_WHAT YOU NEED TO DO_: Lines below that include the word "Transportation" should each be copied.

Records from a data source
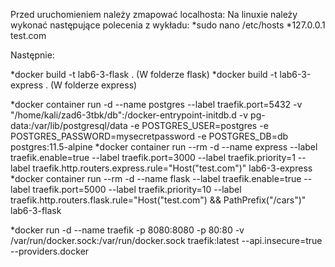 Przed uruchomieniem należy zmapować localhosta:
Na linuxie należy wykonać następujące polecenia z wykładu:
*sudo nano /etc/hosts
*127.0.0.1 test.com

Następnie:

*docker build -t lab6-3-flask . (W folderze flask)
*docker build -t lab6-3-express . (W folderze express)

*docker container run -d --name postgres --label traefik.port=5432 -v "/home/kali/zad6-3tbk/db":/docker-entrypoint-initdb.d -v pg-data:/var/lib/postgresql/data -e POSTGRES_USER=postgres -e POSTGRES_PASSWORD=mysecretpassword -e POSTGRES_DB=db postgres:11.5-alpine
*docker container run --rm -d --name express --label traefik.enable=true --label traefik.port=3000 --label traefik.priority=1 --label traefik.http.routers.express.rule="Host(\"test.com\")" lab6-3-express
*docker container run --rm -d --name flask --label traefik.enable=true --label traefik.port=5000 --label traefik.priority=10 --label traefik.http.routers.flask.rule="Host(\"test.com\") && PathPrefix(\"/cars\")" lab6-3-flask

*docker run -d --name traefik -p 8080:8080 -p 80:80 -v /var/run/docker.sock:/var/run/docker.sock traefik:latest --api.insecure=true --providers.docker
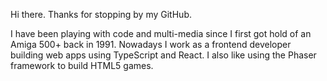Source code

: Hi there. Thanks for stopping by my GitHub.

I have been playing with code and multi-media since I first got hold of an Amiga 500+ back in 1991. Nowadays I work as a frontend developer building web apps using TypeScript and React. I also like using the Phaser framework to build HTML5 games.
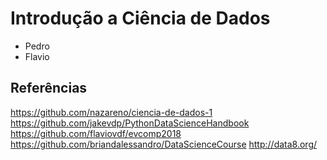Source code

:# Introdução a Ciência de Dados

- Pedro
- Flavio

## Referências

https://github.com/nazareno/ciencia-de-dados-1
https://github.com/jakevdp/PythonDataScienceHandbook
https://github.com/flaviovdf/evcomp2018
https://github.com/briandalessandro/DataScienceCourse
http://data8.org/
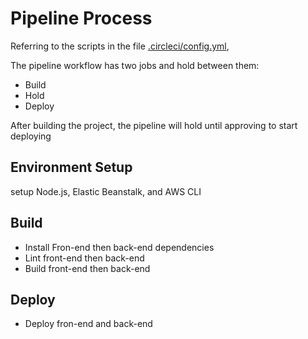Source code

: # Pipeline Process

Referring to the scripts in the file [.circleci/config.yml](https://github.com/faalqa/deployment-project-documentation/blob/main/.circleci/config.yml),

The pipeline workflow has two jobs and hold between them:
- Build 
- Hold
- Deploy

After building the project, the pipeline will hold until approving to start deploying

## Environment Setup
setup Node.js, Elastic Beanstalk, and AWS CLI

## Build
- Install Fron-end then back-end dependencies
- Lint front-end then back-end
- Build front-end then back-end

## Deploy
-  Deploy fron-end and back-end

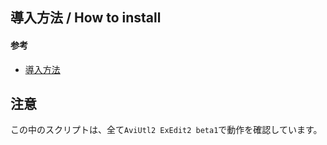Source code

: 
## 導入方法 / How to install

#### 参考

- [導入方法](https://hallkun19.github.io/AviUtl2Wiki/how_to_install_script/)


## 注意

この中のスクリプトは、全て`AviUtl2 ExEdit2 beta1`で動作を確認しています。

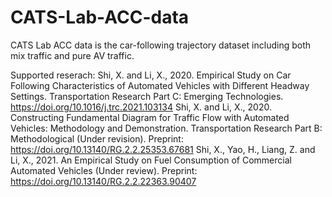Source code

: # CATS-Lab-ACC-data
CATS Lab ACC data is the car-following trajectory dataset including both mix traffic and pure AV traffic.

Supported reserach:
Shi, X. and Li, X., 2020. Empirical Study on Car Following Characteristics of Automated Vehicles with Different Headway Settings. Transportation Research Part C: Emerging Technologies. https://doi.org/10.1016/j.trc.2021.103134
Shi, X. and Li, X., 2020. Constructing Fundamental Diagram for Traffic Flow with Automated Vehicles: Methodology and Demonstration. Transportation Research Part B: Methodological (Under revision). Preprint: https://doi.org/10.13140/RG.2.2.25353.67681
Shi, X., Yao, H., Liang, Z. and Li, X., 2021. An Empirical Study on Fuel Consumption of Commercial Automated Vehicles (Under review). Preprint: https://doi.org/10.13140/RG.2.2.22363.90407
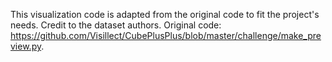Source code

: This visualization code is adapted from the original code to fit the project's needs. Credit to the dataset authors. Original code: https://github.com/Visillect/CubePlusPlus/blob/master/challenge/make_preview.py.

_WRITTEN REPLY_:
Shi, X. and Li, X., 2020. Empirical Study on Car Following Characteristics of Automated Vehicles with Different Headway Settings. Transportation Research Part C: Emerging Technologies. https://doi.org/10.1016/j.trc.2021.103134
Shi, X. and Li, X., 2020. Constructing Fundamental Diagram for Traffic Flow with Automated Vehicles: Methodology and Demonstration. Transportation Research Part B: Methodological (Under revision). Preprint: https://doi.org/10.13140/RG.2.2.25353.67681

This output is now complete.